### TASK DESCRIPTION
Your task is to copy every line of the entries that holds the word "error".

EXCERPTED RECORDS START

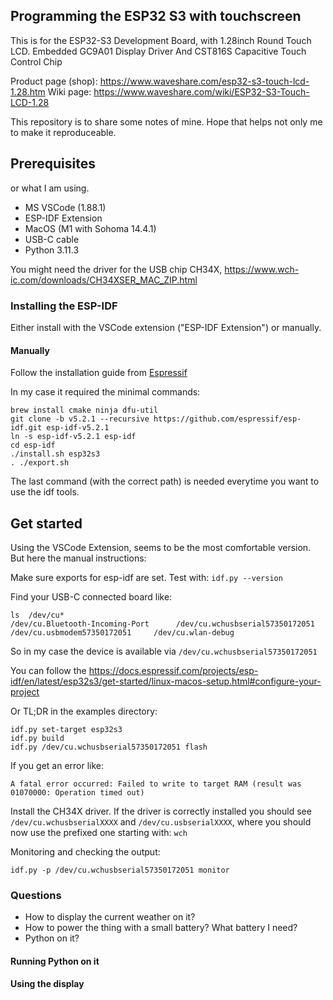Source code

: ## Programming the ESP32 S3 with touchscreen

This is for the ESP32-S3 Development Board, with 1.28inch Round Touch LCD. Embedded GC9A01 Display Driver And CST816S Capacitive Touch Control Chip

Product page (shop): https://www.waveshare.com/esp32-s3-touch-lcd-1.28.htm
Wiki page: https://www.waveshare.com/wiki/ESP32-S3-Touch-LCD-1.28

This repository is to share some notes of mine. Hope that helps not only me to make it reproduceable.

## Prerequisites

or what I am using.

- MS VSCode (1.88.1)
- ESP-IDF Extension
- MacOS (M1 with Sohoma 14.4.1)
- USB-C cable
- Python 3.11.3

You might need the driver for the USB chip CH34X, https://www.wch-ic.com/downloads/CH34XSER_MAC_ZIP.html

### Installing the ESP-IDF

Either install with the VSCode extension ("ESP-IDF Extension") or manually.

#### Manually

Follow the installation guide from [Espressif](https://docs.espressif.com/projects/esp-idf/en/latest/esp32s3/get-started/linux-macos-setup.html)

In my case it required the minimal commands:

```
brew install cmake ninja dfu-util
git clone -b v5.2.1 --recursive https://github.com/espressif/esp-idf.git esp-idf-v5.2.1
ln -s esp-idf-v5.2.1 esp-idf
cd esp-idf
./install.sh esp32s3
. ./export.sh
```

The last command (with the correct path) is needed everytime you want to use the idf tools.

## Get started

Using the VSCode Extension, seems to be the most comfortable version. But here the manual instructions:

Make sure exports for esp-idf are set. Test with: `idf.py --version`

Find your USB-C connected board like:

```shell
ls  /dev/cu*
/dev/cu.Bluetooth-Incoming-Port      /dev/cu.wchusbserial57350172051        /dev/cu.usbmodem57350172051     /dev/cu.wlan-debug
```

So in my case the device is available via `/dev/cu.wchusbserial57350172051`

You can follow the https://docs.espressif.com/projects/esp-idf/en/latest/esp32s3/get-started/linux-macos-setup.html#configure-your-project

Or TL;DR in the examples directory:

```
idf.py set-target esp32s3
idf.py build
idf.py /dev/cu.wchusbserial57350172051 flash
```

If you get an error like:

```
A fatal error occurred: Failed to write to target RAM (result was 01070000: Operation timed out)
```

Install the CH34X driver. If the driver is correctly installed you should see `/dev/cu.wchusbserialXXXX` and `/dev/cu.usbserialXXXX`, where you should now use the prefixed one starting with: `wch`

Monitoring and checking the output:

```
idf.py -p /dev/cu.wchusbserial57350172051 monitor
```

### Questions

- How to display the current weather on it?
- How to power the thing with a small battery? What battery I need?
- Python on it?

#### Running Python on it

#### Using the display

EXCERPTED RECORDS END

### ANSWER BOX
If you get an error like:
A fatal error occurred: Failed to write to target RAM (result was 01070000: Operation timed out)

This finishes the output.